There are no specific diagnostic lab findings associated with pulmonary hypertension. Despite that, several laboratory tests are required in the evaluation of a patient for pulmonary hypertension to assess its severity or possible associated causes. Biochemistry, hematology and thyroid function tests are required in all patients with pulmonary hypertension. They are important for the diagnosis of chronic hemolytic anemia, myeloproliferative disorders, thyroid disorders and chronic renal failure on dialysis.

Laboratory Findings

Other Biomarkers

Brain natriuretic peptide (BNP) and N-terminal fragment of BNP (NT-proBNP)

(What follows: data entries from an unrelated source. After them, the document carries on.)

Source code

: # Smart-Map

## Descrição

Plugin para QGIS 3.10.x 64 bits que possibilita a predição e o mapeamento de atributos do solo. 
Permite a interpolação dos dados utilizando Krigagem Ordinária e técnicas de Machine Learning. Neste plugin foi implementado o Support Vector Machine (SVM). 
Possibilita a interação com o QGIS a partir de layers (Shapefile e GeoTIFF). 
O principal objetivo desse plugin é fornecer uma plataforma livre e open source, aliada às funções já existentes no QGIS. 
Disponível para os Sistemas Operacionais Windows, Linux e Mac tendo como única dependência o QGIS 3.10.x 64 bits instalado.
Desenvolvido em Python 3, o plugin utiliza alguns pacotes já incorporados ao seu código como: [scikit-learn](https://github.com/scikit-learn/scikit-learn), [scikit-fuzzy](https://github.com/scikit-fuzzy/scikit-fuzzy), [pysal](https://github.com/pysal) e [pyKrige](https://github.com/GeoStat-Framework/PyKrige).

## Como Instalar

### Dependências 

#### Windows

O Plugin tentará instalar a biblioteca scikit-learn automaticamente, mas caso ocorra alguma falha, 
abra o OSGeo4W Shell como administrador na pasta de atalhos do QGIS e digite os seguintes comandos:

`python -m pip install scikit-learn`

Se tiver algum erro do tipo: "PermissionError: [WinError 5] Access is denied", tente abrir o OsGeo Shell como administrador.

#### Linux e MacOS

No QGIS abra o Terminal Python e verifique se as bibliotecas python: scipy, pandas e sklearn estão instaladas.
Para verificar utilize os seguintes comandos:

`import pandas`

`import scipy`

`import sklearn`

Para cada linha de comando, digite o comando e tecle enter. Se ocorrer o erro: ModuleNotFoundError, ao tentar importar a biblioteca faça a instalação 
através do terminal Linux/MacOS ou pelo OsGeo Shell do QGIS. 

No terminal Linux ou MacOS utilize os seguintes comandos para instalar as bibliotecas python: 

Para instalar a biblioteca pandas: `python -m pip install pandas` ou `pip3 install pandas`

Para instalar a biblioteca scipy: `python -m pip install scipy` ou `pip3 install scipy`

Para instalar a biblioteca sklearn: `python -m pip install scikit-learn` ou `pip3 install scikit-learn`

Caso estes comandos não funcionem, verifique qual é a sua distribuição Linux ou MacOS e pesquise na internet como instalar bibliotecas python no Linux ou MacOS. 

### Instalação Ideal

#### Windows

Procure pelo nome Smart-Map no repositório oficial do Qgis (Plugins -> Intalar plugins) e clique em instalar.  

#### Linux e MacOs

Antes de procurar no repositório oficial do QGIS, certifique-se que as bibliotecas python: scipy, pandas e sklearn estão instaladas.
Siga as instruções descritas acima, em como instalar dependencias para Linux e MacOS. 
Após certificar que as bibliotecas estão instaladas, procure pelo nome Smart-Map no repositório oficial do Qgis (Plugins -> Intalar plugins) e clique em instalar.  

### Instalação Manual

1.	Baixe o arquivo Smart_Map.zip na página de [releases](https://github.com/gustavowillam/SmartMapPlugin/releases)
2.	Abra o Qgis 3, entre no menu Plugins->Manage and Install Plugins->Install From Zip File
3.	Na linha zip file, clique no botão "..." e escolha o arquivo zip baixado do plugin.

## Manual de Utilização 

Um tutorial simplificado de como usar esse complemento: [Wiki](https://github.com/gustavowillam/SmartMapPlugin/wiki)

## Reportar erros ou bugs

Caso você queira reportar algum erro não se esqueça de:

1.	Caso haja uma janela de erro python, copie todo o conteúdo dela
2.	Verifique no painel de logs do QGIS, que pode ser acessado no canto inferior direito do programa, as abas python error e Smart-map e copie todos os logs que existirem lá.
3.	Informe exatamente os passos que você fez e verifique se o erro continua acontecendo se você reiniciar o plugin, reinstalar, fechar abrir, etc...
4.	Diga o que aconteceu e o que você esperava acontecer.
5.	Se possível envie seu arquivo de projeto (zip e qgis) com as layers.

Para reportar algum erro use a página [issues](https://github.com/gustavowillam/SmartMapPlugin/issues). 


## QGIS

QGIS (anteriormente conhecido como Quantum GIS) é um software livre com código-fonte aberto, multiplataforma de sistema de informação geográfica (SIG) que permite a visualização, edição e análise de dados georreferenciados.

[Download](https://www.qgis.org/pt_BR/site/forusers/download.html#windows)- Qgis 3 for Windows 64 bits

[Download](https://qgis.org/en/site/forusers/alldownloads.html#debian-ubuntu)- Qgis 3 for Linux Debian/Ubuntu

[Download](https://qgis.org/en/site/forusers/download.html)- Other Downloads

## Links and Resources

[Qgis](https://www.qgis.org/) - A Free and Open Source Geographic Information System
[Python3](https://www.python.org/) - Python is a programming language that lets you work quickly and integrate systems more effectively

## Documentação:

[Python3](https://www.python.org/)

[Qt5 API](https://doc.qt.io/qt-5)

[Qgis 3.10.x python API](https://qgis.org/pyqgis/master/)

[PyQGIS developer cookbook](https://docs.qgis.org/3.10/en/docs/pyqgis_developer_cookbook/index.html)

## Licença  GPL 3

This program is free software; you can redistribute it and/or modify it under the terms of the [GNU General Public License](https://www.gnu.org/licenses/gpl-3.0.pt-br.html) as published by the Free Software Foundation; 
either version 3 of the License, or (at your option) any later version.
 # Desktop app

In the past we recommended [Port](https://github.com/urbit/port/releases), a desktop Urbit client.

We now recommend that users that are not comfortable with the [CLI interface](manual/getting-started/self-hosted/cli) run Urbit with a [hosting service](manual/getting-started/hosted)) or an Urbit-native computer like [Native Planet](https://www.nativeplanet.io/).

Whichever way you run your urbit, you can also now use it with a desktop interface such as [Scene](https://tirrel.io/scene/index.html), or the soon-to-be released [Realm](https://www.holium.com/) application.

  • BNP levels correlate with hemodynamic parameters, exercise capacity, and NYHA functional class and bear prognostic significance in IPAH, in pulmonary hypertension due to lung diseases, and in chronic thromboembolic pulmonary hypertension.[1][2][3][4]
  • N-terminal fragment of BNP (NT-proBNP) has been studied as an alternative biomarker to BNP in various classes of pulmonary hypertension.
  • Higher NT-proBNP and peak oxygen uptake were shown to be independent predictors of mortality and a supramedian NT-proBNP level indicated a significantly lower survival.[5][6]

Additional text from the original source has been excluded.